/dlang-prs

A high performance custom compressor/decompressor for SEGA's PRS compression format used since the Sega Saturn.

Primary LanguageDGNU General Public License v3.0GPL-3.0

Superseded by prs-rs.

Changelog

19-Sep-2019: Performance tweak adjusted. Compressor now produces optimally compressed files. Files are now same size as original game files.
19-Sep-2019: Increased compression speed by up to 50%.
25-Aug-2018: Testing methodology changed to not include file write times in compression/decompression. All benchmarks have been retaken.
24-Aug-2018: Decompression speed of dlang-prs improved by up to 33%.
24-Aug-2018: prs-util [X64] added to benchmarks.

A C# wrapper for this library is also available on NuGet.

Notice

After finishing this project, I have learned to witness that apparently this also exists, https://github.com/playegs/prs which meant my documentation work was (partially) for naught, nonetheless - I am still publishing this regardless as another alternative, unchanged from the original text below. Have fun ^-^.

A Brief History

It's 2018 and PRS; a rather commonly used non-supertrivial compression format has either
never seen a piece of documentation or the documentation was lost through time.

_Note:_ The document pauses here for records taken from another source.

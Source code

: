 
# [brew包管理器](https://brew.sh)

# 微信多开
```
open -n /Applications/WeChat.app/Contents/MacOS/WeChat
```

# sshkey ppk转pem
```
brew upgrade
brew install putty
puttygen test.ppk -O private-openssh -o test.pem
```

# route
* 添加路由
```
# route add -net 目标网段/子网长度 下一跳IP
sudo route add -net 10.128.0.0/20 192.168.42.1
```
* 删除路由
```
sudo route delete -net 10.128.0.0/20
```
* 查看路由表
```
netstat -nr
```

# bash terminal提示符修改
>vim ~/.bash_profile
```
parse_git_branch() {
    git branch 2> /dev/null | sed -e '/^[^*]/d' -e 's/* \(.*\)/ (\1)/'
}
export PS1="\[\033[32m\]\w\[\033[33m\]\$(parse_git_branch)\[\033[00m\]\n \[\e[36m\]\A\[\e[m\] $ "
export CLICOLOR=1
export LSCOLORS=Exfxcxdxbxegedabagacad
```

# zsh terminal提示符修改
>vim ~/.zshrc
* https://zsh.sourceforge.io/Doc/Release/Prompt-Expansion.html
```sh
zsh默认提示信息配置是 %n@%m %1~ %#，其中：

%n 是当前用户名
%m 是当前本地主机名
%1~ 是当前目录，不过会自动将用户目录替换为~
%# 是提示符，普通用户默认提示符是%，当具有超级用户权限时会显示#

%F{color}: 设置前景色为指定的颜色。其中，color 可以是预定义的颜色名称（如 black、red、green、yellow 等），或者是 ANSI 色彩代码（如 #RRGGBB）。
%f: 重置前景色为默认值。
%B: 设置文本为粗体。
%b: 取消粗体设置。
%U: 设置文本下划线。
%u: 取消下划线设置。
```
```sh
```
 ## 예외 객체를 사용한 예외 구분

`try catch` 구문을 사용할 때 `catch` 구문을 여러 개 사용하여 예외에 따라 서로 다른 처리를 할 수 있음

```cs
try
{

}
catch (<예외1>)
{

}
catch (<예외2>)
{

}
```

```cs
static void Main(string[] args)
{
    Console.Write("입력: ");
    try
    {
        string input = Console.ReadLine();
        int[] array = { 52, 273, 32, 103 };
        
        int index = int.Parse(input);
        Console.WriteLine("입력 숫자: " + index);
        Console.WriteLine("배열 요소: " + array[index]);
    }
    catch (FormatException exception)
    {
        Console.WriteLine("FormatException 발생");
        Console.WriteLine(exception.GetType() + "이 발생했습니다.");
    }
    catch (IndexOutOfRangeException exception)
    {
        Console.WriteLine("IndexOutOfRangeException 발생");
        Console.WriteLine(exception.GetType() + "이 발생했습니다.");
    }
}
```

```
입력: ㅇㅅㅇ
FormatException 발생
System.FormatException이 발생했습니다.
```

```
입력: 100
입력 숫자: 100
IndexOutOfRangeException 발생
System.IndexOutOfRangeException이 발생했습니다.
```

This has happened despite the first decompressor appearing around in the early 2000s (Nemesis' prsdec),
which (did not?) appear to have a release of the source code and also shipped an anti-compressing
compressor (basically an encoder that produced format compatible files, albeit larger as it did not attempt compression).

A few years later, one named fuzziqer has also produced a compressor and decompressor combo, this time with a source release
and a compressor which did actual compression. While the source did not ship with a license, and the author stated that 
using the source freely was fine as long as he would have been credited for the compression and decompression code,
the source was not very well documented - as to truly describe the format and was not trivial to follow.

Aaaand well... FraGag ported fuzziqer's utility to .NET and that's about it... nothing...

Why?

Well, after a good while, the speed of the .NET implementation of PRS Compression/Decompression
has started to bother me when using existing modding tools for Sonic Heroes and Sonic Adventure,
two of SEGA published titles which have used this compression scheme employed since the era of the
failed SEGA Saturn.

Quite frankly, I thought that they could do with just a tiiny bit of optimization and/or perhaps
simply more options for compression intensity - but the moment I started researching... well.. above.

No documentation, only one piece of not yet fully optimized, uncommented source code and a port of it...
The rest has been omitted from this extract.